Ein eBook zu allen vier Schweizer Landungsfahrten ist über zeppelinpost.ch erhältlich.

Von P. Colombani, zepplinpost.ch, Zürich, 19.5.2011

Der Vorlauf

Die Landungsfahrt des Luftschiffes Graf Zeppelin wurde schon früh in die Wege geleitet. Nach einem Bericht der Genfer Tageszeitung „Journal de Genève“ vom Januar 1930 lud die Genfer Gesellschaft für deutsche Literatur und Kunst den Zeppelin Kommandanten Dr. Hugo Eckener ein, am 28. Januar 1930 einen Lichtbilder Vortrag über die kürzlich erfolgte Weltrundfahrt des Graf Zeppelin zu präsentieren1. Dr. Eckener nahm die Einladung an und blieb nach dem Vortrag zumindest bis am 30. Januar in Genf, als ein Mittagessen zu seiner Anerkennung und mit illustren Persönlichkeiten aus Politik und Wissenschaft im Erstklasshotel des Bergues, direkt am Ufer des Genfersee, organisiert wurde2. Während des Desserts hielten der Präsident der einladenden Gesellschaft für deutsche Literatur und Kunst, Prof. Bohnenblust, sowie der Genfer Kantonsrat Malche eine höchst lobende Rede und zitierten dabei die Schriftsteller Gottfried Keller und Victor Hugo. Malche unterliess es dabei nicht, den heroischen Willen und die Energie von Dr. Eckener zu betonen. Schliesslich beendete der Untergeneralsekretär des Völkerbunds Dufour-Feronce die Reden mit dem Wunsch eines Wiedersehens, entweder über Boden oder über die Luft. Dr. Eckener erwiderte darauf, er habe schon einen Landeplatz gefunden. Einer Landungsfahrt nach Genf stand somit wohl nichts mehr im Wege.
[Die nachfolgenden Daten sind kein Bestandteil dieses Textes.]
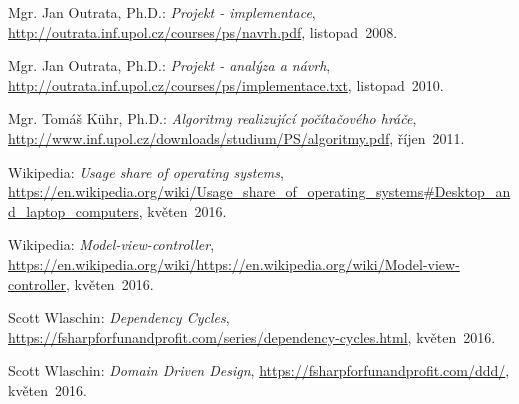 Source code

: \documentclass[12pt]{article}
\begin{document}
\newpage
\begin{thebibliography}{10}
	
 Mgr. Jan Outrata, Ph.D.: \emph{Projekt - implementace},
 \url{http://outrata.inf.upol.cz/courses/ps/navrh.pdf},
			listopad~2008.

	
 Mgr. Jan Outrata, Ph.D.: \emph{Projekt - analýza a návrh},
 \url{http://outrata.inf.upol.cz/courses/ps/implementace.txt},
			listopad~2010.

 Mgr. Tomáš Kühr, Ph.D.: \emph{Algoritmy realizující počítačového hráče},
 \url{http://www.inf.upol.cz/downloads/studium/PS/algoritmy.pdf},
			říjen~2011.

Wikipedia: \emph{Usage share of operating systems},
 \url{https://en.wikipedia.org/wiki/Usage_share_of_operating_systems#Desktop_and_laptop_computers},
			květen~2016.

Wikipedia: \emph{Model-view-controller},
 \url{https://en.wikipedia.org/wiki/https://en.wikipedia.org/wiki/Model-view-controller},
			květen~2016.


Scott Wlaschin: \emph{Dependency Cycles},
 \url{https://fsharpforfunandprofit.com/series/dependency-cycles.html},
			květen~2016.

Scott Wlaschin: \emph{Domain Driven Design},
 \url{https://fsharpforfunandprofit.com/ddd/},
			květen~2016.

\end{thebibliography} 
\end{document}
Am 11. März 1930 wurde dann die Mitteilung publik, dass die AVIA – die Schweizer Gesellschaft der Offiziere der Luftwaffe – während ihrer Generalversammlung in Bern mitgeteilt habe, es würden im laufenden Jahr Zeppelinlandungen in Basel, Genf, Lausanne und Zürich organisiert3. Interessanterweise schien die Hauptstadt Bern wieder den Kürzeren gezogen zu haben, nachdem ein paar Monate zuvor die erste Landungsfahrt eines Zeppelins auf Schweizer Boden am 2. November 1929 in Dübendorf im Kanton Zürich und nicht in Bern stattfand.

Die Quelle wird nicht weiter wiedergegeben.